The 2014 Tour Divide Mountain Bike Race Starts Today

The annual Tour Divide mountain bike race gets under way today, with riders preparing for an epic challenge that will carry them for over 2765 miles (4450 km) along the legendary Great Divide Mountain Bike Route. The route, which consists of a series of interconnected trails made up of singletrack, dirt roads, and mountain passes, follows the Continental Divide across North America, between Banff in Alberta, Canada, to Antelope Wells, New Mexico, along the U.S.-Mexican border.

As has been the tradition over the past few years, riders can elect to start at either end of the trail, and will race the clock – as well as each other – to get to their respective finish lines. Along the way, they'll face 200,000 feet (60,960 meters) of vertical gain, while pedaling solo and unsupported, along the longest unpaved mountain biking route in the world.

Most of the riders will choose to start in Banff, and travel south. They'll find that the Tour Divide is a true test of endurance and stamina, as they will pass through British Columbia, into the United States in Montana, before proceed to Idaho, Wyoming, and Colorado, before finally reaching New Mexico. Along the way, they'll have to keep their eyes peeled for mountain lions and grizzly bears, while conditioning themselves to ride for 16+ hours per day as they head toward the finish line.

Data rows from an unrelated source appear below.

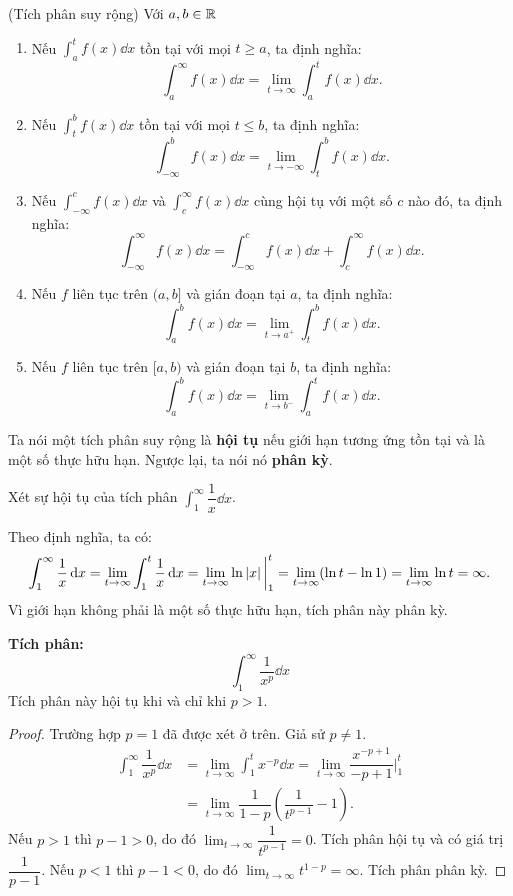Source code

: \begin{definition}(Tích phân suy rộng) Với $a,b \in \mathbb{R}$
    \begin{enumerate}[label=(\alph*)]
        \item Nếu $\int_a^t f(x) \dd x$ tồn tại với mọi $t \ge a$, ta định nghĩa:
        \[ \int_a^\infty f(x) \dd x = \lim_{t \to \infty} \int_a^t f(x) \dd x. \]
        \item Nếu $\int_t^b f(x) \dd x$ tồn tại với mọi $t \le b$, ta định nghĩa:
        \[ \int_{-\infty}^b f(x) \dd x = \lim_{t \to -\infty} \int_t^b f(x) \dd x. \]
        \item Nếu $\int_{-\infty}^c f(x) \dd x$ và $\int_c^\infty f(x) \dd x$ cùng hội tụ với một số $c$ nào đó, ta định nghĩa:
        \[ \int_{-\infty}^\infty f(x) \dd x = \int_{-\infty}^c f(x) \dd x + \int_c^\infty f(x) \dd x. \]
        \item Nếu $f$ liên tục trên $(a, b]$ và gián đoạn tại $a$, ta định nghĩa:
        \[ \int_a^b f(x) \dd x = \lim_{t \to a^+} \int_t^b f(x) \dd x. \]
        \item Nếu $f$ liên tục trên $[a, b)$ và gián đoạn tại $b$, ta định nghĩa:
        \[ \int_a^b f(x) \dd x = \lim_{t \to b^-} \int_a^t f(x) \dd x. \]
    \end{enumerate}
    Ta nói một tích phân suy rộng là \textbf{hội tụ} nếu giới hạn tương ứng tồn tại và là một số thực hữu hạn. Ngược lại, ta nói nó \textbf{phân kỳ}.
\end{definition}

\begin{example}
    Xét sự hội tụ của tích phân $\int_1^\infty \dfrac{1}{x} \dd x$.
\end{example}
\begin{solution}
    Theo định nghĩa, ta có:
    \[
        \int_1^\infty \dfrac{1}{x} \,\mathrm{d} x = \lim_{t \to \infty} \int_1^t \dfrac{1}{x} \,\mathrm{d} x = \lim_{t \to \infty} \ln\left\lvert x \right\rvert \bigg|_1^t = \lim_{t \to \infty} (\ln t - \ln 1) = \lim_{t \to \infty} \ln t = \infty.
    \]
    Vì giới hạn không phải là một số thực hữu hạn, tích phân này phân kỳ.
\end{solution}

\begin{importantbox}
    \textbf{Tích phân:}
    \[
        \int_1^\infty \dfrac{1}{x^p} \dd x
    \]
    Tích phân này hội tụ khi và chỉ khi $p > 1$.
\end{importantbox}
\begin{proof}
    Trường hợp $p=1$ đã được xét ở trên. Giả sử $p \neq 1$.
    \begin{align*}
        \int_1^\infty \dfrac{1}{x^p} \dd x &= \lim_{t \to \infty} \int_1^t x^{-p} \dd x = \lim_{t \to \infty} \dfrac{x^{-p+1}}{-p+1} \bigg|_1^t \\
        &= \lim_{t \to \infty} \dfrac{1}{1-p} \left( \dfrac{1}{t^{p-1}} - 1 \right).
    \end{align*}
    Nếu $p > 1$ thì $p-1 > 0$, do đó $\lim_{t \to \infty} \dfrac{1}{t^{p-1}} = 0$. Tích phân hội tụ và có giá trị $\dfrac{1}{p-1}$.
    Nếu $p < 1$ thì $p-1 < 0$, do đó $\lim_{t \to \infty} t^{1-p} = \infty$. Tích phân phân kỳ.
\end{proof}

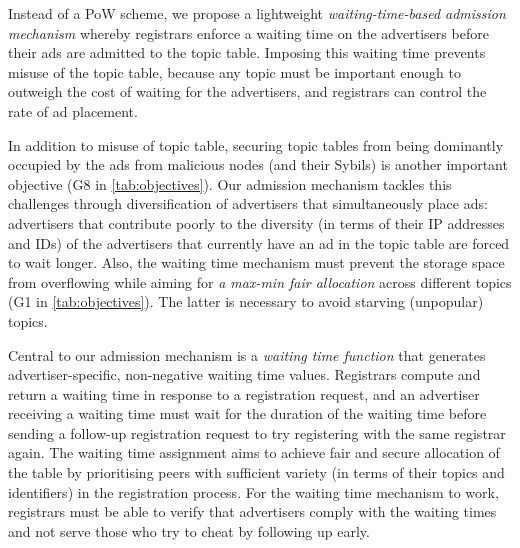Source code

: Instead of a PoW scheme, we propose a lightweight \textit{waiting-time-based admission mechanism} whereby registrars enforce a waiting time on the advertisers before their ads are admitted to the topic table. Imposing this waiting time prevents misuse of the topic table, because any topic must be important enough to outweigh the cost of waiting for the advertisers, and registrars can control the rate of ad placement. 

In addition to misuse of topic table, securing topic tables from being dominantly occupied by the ads from malicious nodes (and their Sybils) is another important objective (G8 in \cref{tab:objectives}). Our admission mechanism tackles this challenges through diversification of advertisers that simultaneously place ads: advertisers that contribute poorly to the diversity (in terms of their IP addresses and IDs) of the advertisers that currently have an ad in the topic table are forced to wait longer. Also, the waiting time mechanism must prevent the storage space from overflowing while aiming for \textit{a max-min fair allocation} across different topics (G1 in \cref{tab:objectives}). The latter is necessary to avoid starving (unpopular) topics. %


Central to our admission mechanism is a \textit{waiting time function} that generates advertiser-specific, non-negative waiting time values. Registrars compute and return a waiting time in response to a registration request, and an advertiser receiving a waiting time must wait for the duration of the waiting time before sending a follow-up registration request to try registering with the same registrar again. The waiting time assignment aims to achieve fair and secure allocation of the table by prioritising peers with sufficient variety (in terms of their topics and identifiers) in the registration process. For the waiting time mechanism to work, registrars must be able to verify that advertisers comply with the waiting times and not serve those who try to cheat by following up early. 

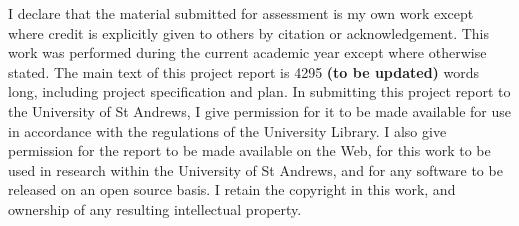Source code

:I declare that the material submitted for assessment is my own work except where credit is explicitly given to others by citation or acknowledgement. This work was performed during the current academic year except where otherwise stated. The main text of this project report is 4295 \textbf{(to be updated)} words long, including project specification and plan. In submitting this project report to the University of St Andrews, I give permission for it to be made available for use in accordance with the regulations of the University Library. I also give permission for the report to be made available on the Web, for this work to be used in research within the University of St Andrews, and for any software to be released on an open source basis. I retain the copyright in this work, and ownership of any resulting intellectual property.
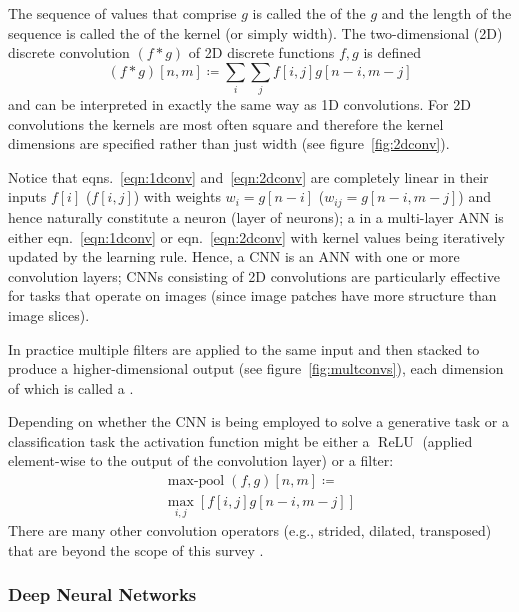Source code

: %
The sequence of values that comprise \(g\) is called the  of the \(g\) and the length of the sequence is called the  of the kernel (or simply width).
%
The two-dimensional (2D) discrete convolution \((f*g)\) of 2D discrete functions \(f,g\) is defined
\begin{equation}
    (f*g)[n, m]\coloneqq \sum _{i}\sum _{j}f[i, j]g[n-i, m-j]
    \label{eqn:2dconv}
\end{equation}
and can be interpreted in exactly the same way as 1D convolutions.
%
For 2D convolutions the kernels are most often square and therefore the kernel dimensions are specified rather than just width (see figure~\ref{fig:2dconv}).


Notice that eqns.~\eqref{eqn:1dconv} and~\eqref{eqn:2dconv} are completely linear in their inputs \(f[i]\) (\(f[i,j]\)) with weights \(w_i = g[n-i]\) (\(w_{ij} = g[n-i, m-j]\)) and hence naturally constitute a neuron (layer of neurons); a  in a multi-layer ANN is either eqn.~\eqref{eqn:1dconv} or eqn.~\eqref{eqn:2dconv} with kernel values being iteratively updated by the learning rule.
%
Hence, a CNN is an ANN with one or more convolution layers; CNNs consisting of 2D convolutions are particularly effective for tasks that operate on images (since image patches have more structure than image slices).

In practice multiple filters are applied to the same input and then stacked to produce a higher-dimensional output (see figure~\ref{fig:multconvs}), each dimension of which is called a .

%
Depending on whether the CNN is being employed to solve a generative task or a classification task the activation function might be either a \(\operatorname{ReLU}\) (applied element-wise to the output of the convolution layer) or a  filter:
\begin{multline}
    \operatorname{max-pool}(f,g)[n, m]\coloneqq\\ \max_{i,j}\left[ f[i, j]g[n-i, m-j] \right]
    \label{eqn:2dpool}
\end{multline}
There are many other convolution operators (e.g., strided, dilated, transposed) that are beyond the scope of this survey \cite{dumoulin2016guide}.





\subsubsection{Deep Neural Networks}\label{subsubsec:dnns}





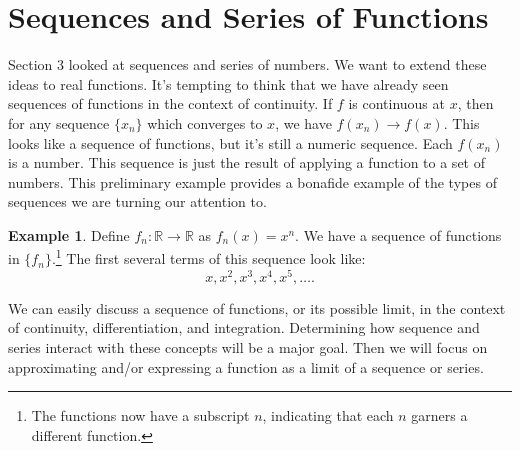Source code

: \documentclass{article}
\newcommand{\R}{\mathbb{R}}
\theoremstyle{definition}
\newtheorem{example}{Example}[section]
\begin{document}
\section{Sequences and Series of Functions}
Section 3 looked at sequences and series of numbers. We want to extend these ideas to real functions. It's tempting to think that we have already seen sequences of functions in the context of continuity. If $ f $ is continuous at $ x $, then for any sequence $ \{x_n\} $ which converges to $ x $, we have $ f(x_n)\to f(x) $. This looks like a sequence of functions, but it's still a numeric sequence. Each $ f(x_n) $ is a number. This sequence is just the result of applying a function to a set of numbers. This preliminary example provides a bonafide example of the types of sequences we are turning our attention to.
\begin{example}
	Define $ f_n:\R\to\R $ as $ f_n(x)=x^n $. We have a sequence of functions in $ \{f_n\} $.\footnote{The functions now have a subscript $ n $, indicating that each $ n $ garners a different function.} The first several terms of this sequence look like: $$ x,x^2,x^3,x^4,x^5,\ldots.$$
\end{example} 
We can easily discuss a sequence of functions, or its possible limit, in the context of continuity, differentiation, and integration. Determining how sequence and series interact with these concepts will be a major goal. Then we will focus on approximating and/or expressing a function as a limit of a sequence or series.  
\end{document}
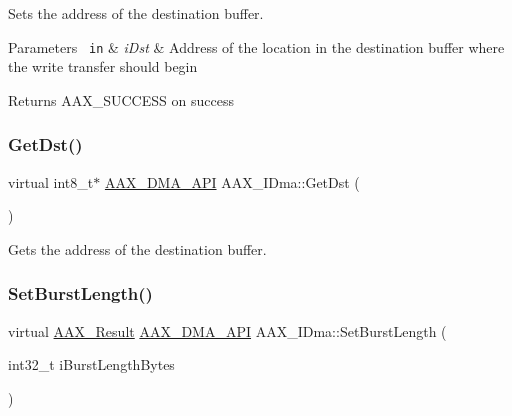 Sets the address of the destination buffer. 


\begin{DoxyParams}[1]{Parameters}
\mbox{\texttt{ in}}  & {\em i\+Dst} & Address of the location in the destination buffer where the write transfer should begin\\
\hline
\end{DoxyParams}
\begin{DoxyReturn}{Returns}
{\ttfamily A\+A\+X\+\_\+\+S\+U\+C\+C\+E\+SS} on success 
\end{DoxyReturn}
\mbox{\label{a01809_a19544dc2ec903f8e80d80db846ea8af0}} 
\subsubsection{\texorpdfstring{GetDst()}{GetDst()}}
{\footnotesize\ttfamily virtual int8\+\_\+t$\ast$ \mbox{\hyperlink{a00587_acae60d01e5e4bd3282369d0d9d378f3f}{A\+A\+X\+\_\+\+D\+M\+A\+\_\+\+A\+PI}} A\+A\+X\+\_\+\+I\+Dma\+::\+Get\+Dst (\begin{DoxyParamCaption}{ }\end{DoxyParamCaption})\hspace{0.3cm}{\ttfamily [pure virtual]}}



Gets the address of the destination buffer. 

\mbox{\label{a01809_ac85fdea20b072cbdc258aa398d02fa92}} 
\subsubsection{\texorpdfstring{SetBurstLength()}{SetBurstLength()}}
{\footnotesize\ttfamily virtual \mbox{\hyperlink{a00392_a4d8f69a697df7f70c3a8e9b8ee130d2f}{A\+A\+X\+\_\+\+Result}} \mbox{\hyperlink{a00587_acae60d01e5e4bd3282369d0d9d378f3f}{A\+A\+X\+\_\+\+D\+M\+A\+\_\+\+A\+PI}} A\+A\+X\+\_\+\+I\+Dma\+::\+Set\+Burst\+Length (\begin{DoxyParamCaption}\item[{int32\+\_\+t}]{i\+Burst\+Length\+Bytes }\end{DoxyParamCaption})\hspace{0.3cm}{\ttfamily [pure virtual]}}



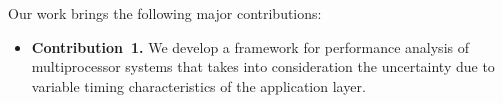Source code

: Our work brings the following major contributions:
\begin{itemize}

\item {\bfseries Contribution~1.} We develop a framework for performance
  analysis of multiprocessor systems that takes into consideration the
  uncertainty due to variable timing characteristics of the application layer.

\end{itemize}

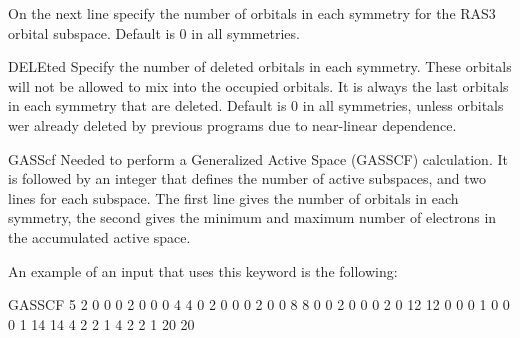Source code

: \begin{keywordlist}
On the next line specify the number of orbitals in each symmetry
for the RAS3 orbital subspace. Default is 0 in all symmetries.
\item[DELEted]
Specify the number of deleted orbitals in each
symmetry. These orbitals will not be allowed to mix into the occupied
orbitals. It is always the last orbitals in each symmetry that are deleted.
Default is 0 in all symmetries, unless orbitals wer already deleted by previous
programs due to near-linear dependence.
\item[GASScf]
Needed to perform a Generalized Active Space (GASSCF) calculation.
It is followed by an integer that defines the number of active subspaces,
and two lines for each subspace. The first line gives the number of orbitals
in each symmetry, the second gives the minimum and maximum number of
electrons in the accumulated active space.

An example of an input that uses this keyword is the following:

\begin{inputlisting}
GASSCF
 5
 2 0 0 0 2 0 0 0
 4 4
 0 2 0 0 0 2 0 0
 8 8
 0 0 2 0 0 0 2 0
 12 12
 0 0 0 1 0 0 0 1
 14 14
 4 2 2 1 4 2 2 1
 20 20
\end{inputlisting}


\end{keywordlist}
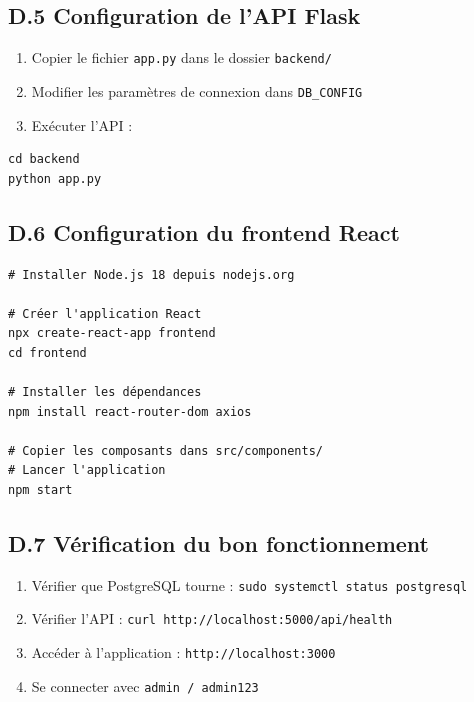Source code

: \subsection*{D.5 Configuration de l'API Flask}

\begin{enumerate}
    \item Copier le fichier \texttt{app.py} dans le dossier \texttt{backend/}
    \item Modifier les paramètres de connexion dans \texttt{DB\_CONFIG}
    \item Exécuter l'API :
\end{enumerate}

\begin{verbatim}
cd backend
python app.py
\end{verbatim}

\subsection*{D.6 Configuration du frontend React}

\begin{verbatim}
# Installer Node.js 18 depuis nodejs.org

# Créer l'application React
npx create-react-app frontend
cd frontend

# Installer les dépendances
npm install react-router-dom axios

# Copier les composants dans src/components/
# Lancer l'application
npm start
\end{verbatim}

\subsection*{D.7 Vérification du bon fonctionnement}

\begin{enumerate}
    \item Vérifier que PostgreSQL tourne : \texttt{sudo systemctl status postgresql}
    \item Vérifier l'API : \texttt{curl http://localhost:5000/api/health}
    \item Accéder à l'application : \texttt{http://localhost:3000}
    \item Se connecter avec \texttt{admin / admin123}
\end{enumerate}

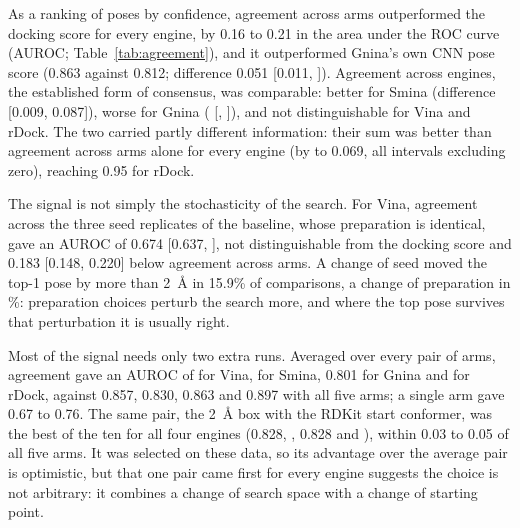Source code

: As a ranking of poses by confidence, agreement across arms outperformed the docking score
for every engine, by 0.16 to 0.21 in the area under the ROC curve (AUROC;
Table~\ref{tab:agreement}), and it outperformed Gnina's own CNN pose score (0.863 against
0.812; difference 0.051 [0.011, ]). Agreement across engines, the established form of
consensus, was comparable: better for Smina (difference  [0.009, 0.087]), worse for
Gnina ( [, ]), and not distinguishable for Vina and rDock. The two
carried partly different information: their sum was better than agreement across arms alone
for every engine (by  to 0.069, all intervals excluding zero), reaching 0.95 for
rDock.

The signal is not simply the stochasticity of the search. For Vina, agreement across the
three seed replicates of the baseline, whose preparation is identical, gave an AUROC of
0.674 [0.637, ], not distinguishable from the docking score and 0.183 [0.148, 0.220]
below agreement across arms. A change of seed moved the top-1 pose by more than
\SI{2}{\angstrom} in 15.9\% of comparisons, a change of preparation in \%: preparation
choices perturb the search more, and where the top pose survives that perturbation it is
usually right.

Most of the signal needs only two extra runs. Averaged over every pair of arms, agreement
gave an AUROC of  for Vina,  for Smina, 0.801 for Gnina and  for rDock,
against 0.857, 0.830, 0.863 and 0.897 with all five arms; a single arm gave 0.67 to 0.76.
The same pair, the \SI{2}{\angstrom} box with the RDKit start conformer, was the best of the
ten for all four engines (0.828, , 0.828 and ), within 0.03 to 0.05 of all five
arms. It was selected on these data, so its advantage over the average pair is optimistic,
but that one pair came first for every engine suggests the choice is not arbitrary: it
combines a change of search space with a change of starting point.

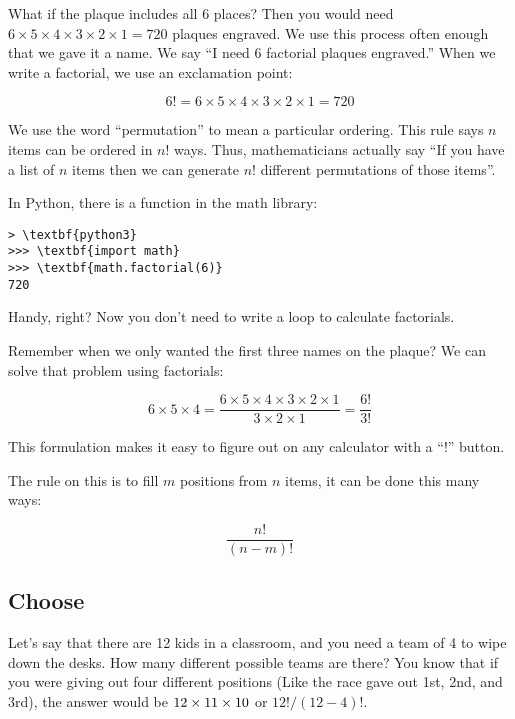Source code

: What if the plaque includes all 6 places?  Then you would need $6 \times 5
\times 4 \times 3 \times 2 \times 1 = 720$ plaques engraved.  We use
this process often enough that we gave it a name.  We say ``I need 6
factorial plaques engraved.''  When we write a factorial, we use an
exclamation point:

$$6! = 6 \times 5 \times 4 \times 3 \times 2 \times 1 = 720$$

We use the word ``permutation'' to mean a particular ordering.
This rule says $n$ items can be ordered in $n!$ ways. Thus,
mathematicians actually say ``If you have a list of $n$ items then we
can generate $n!$ different permutations of those items''.

In Python, there is a  function in the math library:
\begin{Verbatim}[commandchars=\\\{\}]
> \textbf{python3} 
>>> \textbf{import math}
>>> \textbf{math.factorial(6)}
720
\end{Verbatim}

Handy, right? Now you don't need to write a loop to calculate factorials.

Remember when we only wanted the first three names on the plaque? We can solve that problem using factorials:

$$6 \times 5 \times 4 = \frac{6 \times 5 \times 4 \times 3 \times 2 \times 1}{3 \times 2 \times 1} = \frac{6!}{3!}$$

This formulation makes it easy to figure out on any calculator with a ``!'' button.

The rule on this is to fill $m$ positions from $n$ items, it can be done this many ways:

$$\frac{n!}{(n-m)!}$$

\subsection{Choose}

Let's say that there are 12 kids in a classroom, and you need a team
of 4 to wipe down the desks. How many different possible teams are
there? You know that if you were giving out four different positions
(Like the race gave out 1st, 2nd, and 3rd), the answer would be $12
\times 11 \times 10 \time 9$ or $12! / (12 - 4)!$.


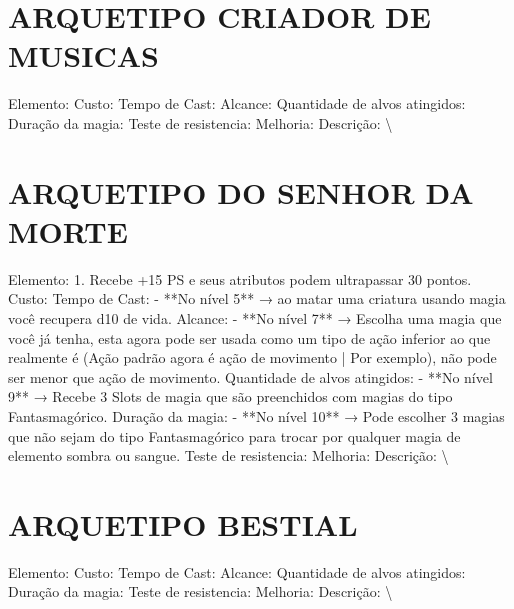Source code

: \documentclass{article}%
\begin{document}
%
\section{ARQUETIPO CRIADOR DE MUSICAS}%
\label{sec:ARQUETIPOCRIADORDEMUSICAS}%
Elemento: \newline%
Custo: \newline%
Tempo de Cast: \newline%
Alcance: \newline%
Quantidade de alvos atingidos: \newline%
Duração da magia: \newline%
Teste de resistencia: \newline%
Melhoria: \newline%
Descrição: \textbackslash{}

%
\section{ARQUETIPO DO SENHOR DA MORTE}%
\label{sec:ARQUETIPODOSENHORDAMORTE}%
Elemento: 1. Recebe +15 PS e seus atributos podem ultrapassar 30 pontos.\newline%
Custo: \newline%
Tempo de Cast: {-} **No nível 5** → ao matar uma criatura usando magia você recupera d10 de vida.\newline%
Alcance: {-} **No nível 7** → Escolha uma magia que você já tenha, esta agora pode ser usada como um tipo de ação inferior ao que realmente é (Ação padrão agora é ação de movimento | Por exemplo), não pode ser menor que ação de movimento.\newline%
Quantidade de alvos atingidos: {-} **No nível 9** → Recebe 3 Slots de magia que são preenchidos com magias do tipo Fantasmagórico.\newline%
Duração da magia: {-} **No nível 10** → Pode escolher 3 magias que não sejam do tipo Fantasmagórico para trocar por qualquer magia de elemento sombra ou sangue.\newline%
Teste de resistencia: \newline%
Melhoria: \newline%
Descrição: \textbackslash{}

%
\section{ARQUETIPO BESTIAL}%
\label{sec:ARQUETIPOBESTIAL}%
Elemento: \newline%
Custo: \newline%
Tempo de Cast: \newline%
Alcance: \newline%
Quantidade de alvos atingidos: \newline%
Duração da magia: \newline%
Teste de resistencia: \newline%
Melhoria: \newline%
Descrição: \textbackslash{}
\end{document}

The Tour Divide is one of those events that doesn't get much attention from the media, but is absolutely a wonderful mountain biking adventure each year. The riders do it not for any kind of prize or trophy (There isn't one!), but just for the challenge and the adventure. You have to respect a group of riders who just want to have some fun, push themselves to the limit, and ride their bikes through some of the most difficult, but beautiful, terrain around. And in case you were wondering, the record for time for this ride is 17 days, 21 hours, 10 minutes and was set by Matthew Lee back in 2007. That is averaging 153 miles (246 km) per day, completely on backwoods trails.

Good luck to all of the riders this year. Travel safe!